Lorsque la pauvre petite, en s’éveillant le lendemain matin, vit où elle était, elle se mit à pleurer amèrement ; car l’eau l’entourait de tous côtés, et elle ne pouvait plus retourner à terre.
Le vieux crapaud, après avoir orné la chambre au fond du marais avec des roseaux et de petites fleurs jaunes, nagea en compagnie de son fils vers la petite feuille où se trouvait Poucette, pour prendre le gentil petit lit et le transporter dans la chambre. Il s’inclina profondément dans l’eau devant elle en disant : « Je te présente mon fils, ton futur époux. Je vous prépare une demeure magnifique au fond du marais.
– Coac ! coac ! brekke-ke-kex ! » ajouta le fils.
Ensuite ils prirent le lit et s’éloignèrent, pendant que la petite Poucette, seule sur la feuille verte, pleurait de chagrin en pensant au vilain crapaud, et au mariage dont elle était menacée avec son hideux fils.

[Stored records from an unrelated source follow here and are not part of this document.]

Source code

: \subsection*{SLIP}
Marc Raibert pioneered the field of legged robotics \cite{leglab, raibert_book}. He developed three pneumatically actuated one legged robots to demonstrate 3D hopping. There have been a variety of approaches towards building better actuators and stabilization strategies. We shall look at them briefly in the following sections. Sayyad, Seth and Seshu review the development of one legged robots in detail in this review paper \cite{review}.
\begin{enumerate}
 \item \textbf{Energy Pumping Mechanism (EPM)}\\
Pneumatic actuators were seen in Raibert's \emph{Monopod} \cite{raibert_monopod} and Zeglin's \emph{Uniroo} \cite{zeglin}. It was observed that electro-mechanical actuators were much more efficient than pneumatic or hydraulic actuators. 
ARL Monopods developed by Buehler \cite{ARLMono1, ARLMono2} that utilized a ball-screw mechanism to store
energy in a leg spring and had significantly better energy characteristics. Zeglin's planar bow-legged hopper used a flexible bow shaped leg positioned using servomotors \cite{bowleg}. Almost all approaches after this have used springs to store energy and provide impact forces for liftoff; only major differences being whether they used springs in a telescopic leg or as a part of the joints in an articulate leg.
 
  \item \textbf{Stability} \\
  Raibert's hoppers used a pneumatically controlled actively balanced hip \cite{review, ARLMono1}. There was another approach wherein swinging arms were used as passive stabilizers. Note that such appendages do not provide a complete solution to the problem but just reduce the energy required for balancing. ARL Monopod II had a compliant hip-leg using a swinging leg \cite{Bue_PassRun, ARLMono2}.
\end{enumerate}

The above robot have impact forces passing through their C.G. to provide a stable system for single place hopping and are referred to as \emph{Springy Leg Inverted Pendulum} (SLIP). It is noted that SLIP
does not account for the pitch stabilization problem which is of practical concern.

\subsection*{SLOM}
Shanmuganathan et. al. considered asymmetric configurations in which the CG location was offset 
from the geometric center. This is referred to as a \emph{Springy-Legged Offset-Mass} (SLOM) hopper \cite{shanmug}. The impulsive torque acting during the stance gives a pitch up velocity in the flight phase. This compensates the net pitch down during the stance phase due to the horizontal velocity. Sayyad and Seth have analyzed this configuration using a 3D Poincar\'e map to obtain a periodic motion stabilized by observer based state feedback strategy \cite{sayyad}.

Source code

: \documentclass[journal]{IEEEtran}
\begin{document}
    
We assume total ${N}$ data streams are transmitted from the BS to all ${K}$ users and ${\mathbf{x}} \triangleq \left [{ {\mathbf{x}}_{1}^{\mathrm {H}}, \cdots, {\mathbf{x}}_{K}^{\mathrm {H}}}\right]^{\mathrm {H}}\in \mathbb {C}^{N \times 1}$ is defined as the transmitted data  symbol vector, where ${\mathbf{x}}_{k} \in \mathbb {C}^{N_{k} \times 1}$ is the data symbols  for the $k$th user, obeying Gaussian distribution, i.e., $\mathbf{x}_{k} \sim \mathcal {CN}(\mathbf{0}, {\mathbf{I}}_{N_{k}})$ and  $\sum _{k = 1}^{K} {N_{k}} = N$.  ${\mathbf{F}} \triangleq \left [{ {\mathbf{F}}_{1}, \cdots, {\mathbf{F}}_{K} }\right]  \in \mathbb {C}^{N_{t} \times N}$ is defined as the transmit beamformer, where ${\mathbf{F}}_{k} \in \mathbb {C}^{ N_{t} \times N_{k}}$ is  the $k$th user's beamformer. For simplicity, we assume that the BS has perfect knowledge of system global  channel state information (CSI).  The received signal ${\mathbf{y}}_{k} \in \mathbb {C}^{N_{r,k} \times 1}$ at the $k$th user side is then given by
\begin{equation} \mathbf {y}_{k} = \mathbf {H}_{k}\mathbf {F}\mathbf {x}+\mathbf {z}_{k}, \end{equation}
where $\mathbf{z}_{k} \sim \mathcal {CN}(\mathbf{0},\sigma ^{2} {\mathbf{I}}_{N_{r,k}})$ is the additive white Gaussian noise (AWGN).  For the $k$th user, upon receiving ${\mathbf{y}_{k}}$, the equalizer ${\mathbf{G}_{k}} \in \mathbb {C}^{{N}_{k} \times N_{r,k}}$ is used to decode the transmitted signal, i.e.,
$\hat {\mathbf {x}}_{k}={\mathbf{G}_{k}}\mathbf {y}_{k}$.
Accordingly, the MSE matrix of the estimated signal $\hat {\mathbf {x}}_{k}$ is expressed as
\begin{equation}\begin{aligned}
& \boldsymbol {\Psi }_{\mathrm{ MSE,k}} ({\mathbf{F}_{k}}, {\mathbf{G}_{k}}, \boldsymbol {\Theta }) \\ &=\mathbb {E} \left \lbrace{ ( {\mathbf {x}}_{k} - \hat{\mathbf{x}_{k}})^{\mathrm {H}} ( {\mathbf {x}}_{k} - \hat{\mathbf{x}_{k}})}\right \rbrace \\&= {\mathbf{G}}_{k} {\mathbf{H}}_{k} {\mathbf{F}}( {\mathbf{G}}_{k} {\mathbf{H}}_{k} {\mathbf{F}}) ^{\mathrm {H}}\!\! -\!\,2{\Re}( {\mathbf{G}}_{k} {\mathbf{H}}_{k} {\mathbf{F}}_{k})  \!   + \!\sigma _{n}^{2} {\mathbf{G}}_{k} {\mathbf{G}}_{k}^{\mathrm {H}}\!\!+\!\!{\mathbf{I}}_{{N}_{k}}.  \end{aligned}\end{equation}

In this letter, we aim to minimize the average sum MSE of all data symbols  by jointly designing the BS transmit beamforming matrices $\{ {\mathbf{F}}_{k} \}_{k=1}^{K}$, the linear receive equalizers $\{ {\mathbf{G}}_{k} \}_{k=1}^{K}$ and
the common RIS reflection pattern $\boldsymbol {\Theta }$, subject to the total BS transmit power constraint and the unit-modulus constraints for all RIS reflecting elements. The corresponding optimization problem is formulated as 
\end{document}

Les petits poissons avaient entendu ce que disait le crapaud, et cela leur donna envie de voir la petite fille. Au premier coup d’œil, ils la trouvèrent si gentille, qu’ils l’estimèrent bien malheureuse d’épouser le vilain crapaud. Ce mariage ne devait jamais avoir lieu ! Ils se rassemblèrent autour de la tige qui retenait la feuille, la coupèrent avec leurs dents, et la feuille emporta alors la petite si loin sur la rivière, que les crapauds ne purent plus l’atteindre.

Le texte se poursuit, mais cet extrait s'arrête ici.